OU TORAH The Limits of Love By Britain's Former Chief Rabbi Lord Jonathan Sacks
In a parsha laden with laws, one in particular is full of fascination. Here it is:
If a man has two wives, one loved, the other unloved [senuah, literally “hated”], and both the loved and the unloved bear him sons but the firstborn is the son of the unloved wife, then when he wills his property to his sons, he must not give the rights of the firstborn to the son of the beloved wife in preference to his actual firstborn, the son of the unloved wife. He must recognise [the legal rights of] the firstborn of his unloved wife so as to give him a double share of all he has, for he is the first of his father’s strength. The birthright is legally his. (Deut. 21:15-17).
The law makes eminent sense. In biblical Israel the firstborn was entitled to a double share in his father’s inheritance.1 What the law tells us is that this is not at the father’s discretion. He cannot choose to transfer this privilege from one son to another, in particular he cannot do this by favouring the son of the wife he loves most if in fact the firstborn came from another wife.

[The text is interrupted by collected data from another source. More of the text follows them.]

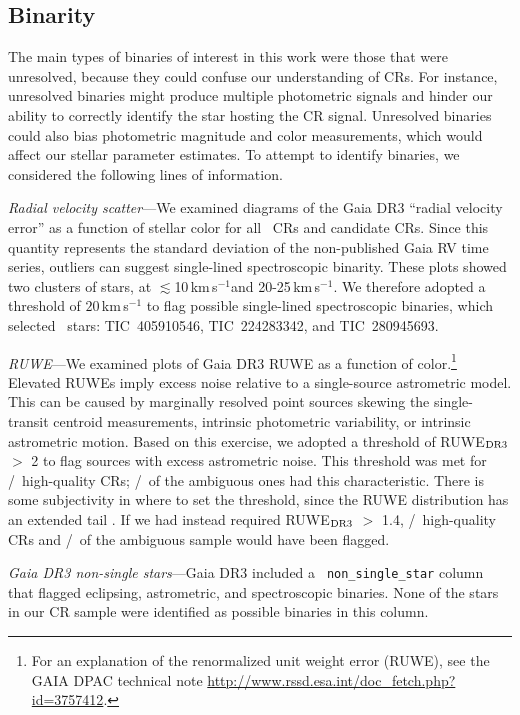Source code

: \documentclass[11pt,twocolumn,tighten]{aastex63}
\newcommand{\kms}{{km\,s$^{-1}$}}
\begin{document}
\subsection{Binarity}
\label{subsec:binarity}

The main types of binaries of interest in this work were those that
were unresolved, because they could confuse our understanding of CRs.
For instance, unresolved binaries might produce multiple photometric
signals and hinder our ability to correctly identify the star hosting
the CR signal.  Unresolved binaries could also bias photometric magnitude
and color measurements, which would affect our stellar parameter
estimates.  To attempt to identify binaries, we considered the
following lines of information.

{\it Radial velocity scatter}---We examined diagrams of the Gaia DR3
``radial velocity error'' as a function of stellar color for all
\ncqvsnodebunked\ CRs and candidate CRs.  Since this quantity
represents the standard deviation of the non-published Gaia RV time
series, outliers can suggest single-lined spectroscopic binarity.
These plots showed two clusters of stars, at $\lesssim$10\,\kms and
20-25\,\kms.  We therefore adopted a threshold of $20$\,km\,s$^{-1}$ to
flag possible single-lined spectroscopic binaries, which selected
\nrvscatterflag\ stars: TIC~405910546, TIC~224283342, and
TIC~280945693.

{\it RUWE}---We examined plots of Gaia DR3 RUWE as a function of
color.\footnote{For an explanation of the renormalized unit weight
error (RUWE), see the GAIA DPAC technical note
\url{http://www.rssd.esa.int/doc_fetch.php?  id=3757412}.}  Elevated
RUWEs imply excess noise relative to a single-source astrometric
model.  This can be caused by marginally resolved point sources
skewing the single-transit centroid measurements,  intrinsic
photometric variability, or intrinsic astrometric motion.  Based on
this exercise, we adopted a threshold of RUWE$_{\rm DR3}$ $>$ 2 to
flag sources with excess astrometric noise.  This threshold was met
for \ngoodhighruwe/\ngoods\ high-quality CRs;
\nmaybehighruwe/\nmaybes\ of the ambiguous ones had this
characteristic.  There is some subjectivity in where to set the
threshold, since the RUWE distribution has an extended tail
\citep[e.g.][]{2022MNRAS.513.5270P}.  If we had instead required
RUWE$_{\rm DR3}$ $>$ 1.4, \ngoodweakruwe/\ngoods\ high-quality CRs
and \nmaybeweakruwe/\nmaybes\ of the ambiguous sample would have been
flagged.

{\it Gaia DR3 non-single stars}---Gaia DR3 included a {\tt
non\_single\_star} column that flagged eclipsing, astrometric, and
spectroscopic binaries.  None of the stars in our CR sample were
identified as possible binaries in this column.
\end{document}
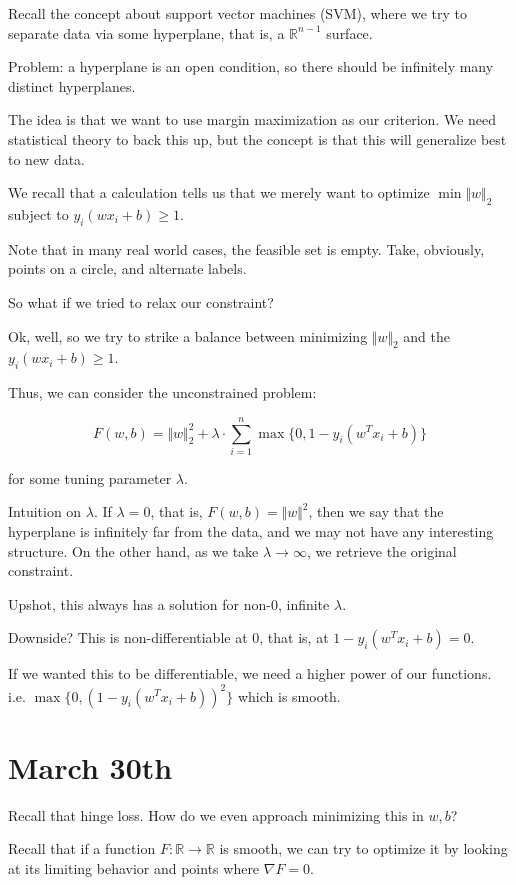 \documentclass[10pt]{article}
\begin{document}
Recall the concept about support vector machines (SVM), where we try to separate data via some hyperplane, that is, a $\mathbb{R}^{n-1}$ surface. 

Problem: a hyperplane is an open condition, so there should be infinitely many distinct hyperplanes. 

The idea is that we want to use margin maximization as our criterion. We need statistical theory to back this up, but the concept is that this will generalize best to new data.

We recall that a calculation tells us that we merely want to optimize $\min \Vert w \Vert_2$ subject to $y_i (wx_i + b) \geq 1$.

Note that in many real world cases, the feasible set is empty. Take, obviously, points on a circle, and alternate labels. 

So what if we tried to relax our constraint?

Ok, well, so we try to strike a balance between minimizing $\Vert w \Vert_2$ and the $y_i (wx_i + b) \geq 1$.

Thus, we can consider the unconstrained problem:

$$F(w,b) = \Vert w \Vert_2^2 + \lambda  \cdot \sum_{i=1}^n \max\{ 0, 1 -y_i (w^T x_i + b)\} $$

for some tuning parameter $\lambda$.

Intuition on $\lambda$. If $\lambda = 0$, that is, $F(w,b) = \Vert w \Vert^2$, then we say that the hyperplane is infinitely far from the data, and we may not have any interesting structure. On the other hand, as we take $\lambda \to \infty$, we retrieve the original constraint. 

Upshot, this always has a solution for non-0, infinite $\lambda$. 

Downside? This is non-differentiable at 0, that is, at $1 - y_i(w^T x_i + b) = 0$. 

If we wanted this to be differentiable, we need a higher power of our functions. i.e. $\max \{ 0, (1 - y_i(w^T x_i + b))^2\} $ which is smooth.

\section*{March 30th}

Recall that hinge loss. How do we even approach minimizing this in $w,b$?

Recall that if a function $F: \mathbb{R} \to \mathbb{R}$ is smooth, we can try to optimize it by looking at its limiting behavior and points where $\nabla F = 0$. 
\end{document}
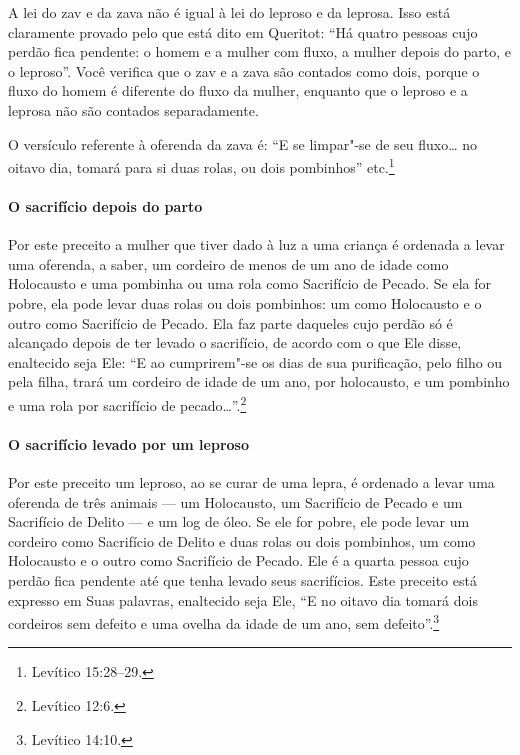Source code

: \begin{multicols}{2}
A lei do zav\starr{} e da zava\starr{} não é igual à lei do leproso e da
leprosa. Isso está claramente provado pelo que está dito em Queritot\starr:
``Há quatro pessoas cujo perdão fica pendente: o homem e a mulher com
fluxo, a mulher depois do parto, e o leproso''. Você verifica que o
zav\starr{} e a zava\starr{} são contados como dois, porque o fluxo do homem é
diferente do fluxo da mulher, enquanto que o leproso e a leprosa não
são contados separadamente.

O versículo referente à oferenda da zava\starr{} é: ``E se limpar"-se de seu
fluxo\ldots{} no oitavo dia, tomará para si duas rolas, ou dois pombinhos''
etc.\footnote{Levítico 15:28--29.}

\paragraph{O sacrifício depois do parto}

Por este preceito a mulher que tiver dado à luz a uma criança é
ordenada a levar uma oferenda, a saber, um cordeiro de menos de um ano
de idade como Holocausto e uma pombinha ou uma rola como Sacrifício de
Pecado. Se ela for pobre, ela pode levar duas rolas ou dois pombinhos:
um como Holocausto e o outro como Sacrifício de Pecado. Ela faz parte
daqueles cujo perdão só é alcançado depois de ter levado o sacrifício,
de acordo com o que Ele disse, enaltecido seja Ele: ``E ao cumprirem"-se
os dias de sua purificação, pelo filho ou pela filha, trará um cordeiro
de idade de um ano, por holocausto, e um pombinho e uma rola por
sacrifício de pecado\ldots{}''.\footnote{Levítico 12:6.}

\paragraph{O sacrifício levado por um leproso}

Por este preceito um leproso, ao se curar de uma lepra, é ordenado a
levar uma oferenda de três animais --- um Holocausto, um Sacrifício de
Pecado e um Sacrifício de Delito --- e um log\starr{}
de óleo. Se ele for pobre, ele pode levar um cordeiro como Sacrifício de
Delito e duas rolas ou dois pombinhos, um como Holocausto e o outro como
Sacrifício de Pecado. Ele é a quarta pessoa cujo perdão fica pendente
até que tenha levado seus sacrifícios. Este preceito está expresso em
Suas palavras, enaltecido seja Ele, ``E no oitavo dia tomará dois
cordeiros sem defeito e uma ovelha da idade de um ano, sem defeito''.\footnote{Levítico 14:10.}


\end{multicols}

The opening three laws – a captive woman taken in the course of war, the above law about the rights of the firstborn, and the “stubborn and rebellious son” – are all about dysfunctions within the family. The sages said that they were given in this order to hint that someone who takes a captive woman will suffer from strife at home, and the result will be a delinquent son.2 In Judaism marriage is seen as the foundation of society. Disorder there leads to disorder elsewhere. So far, so clear.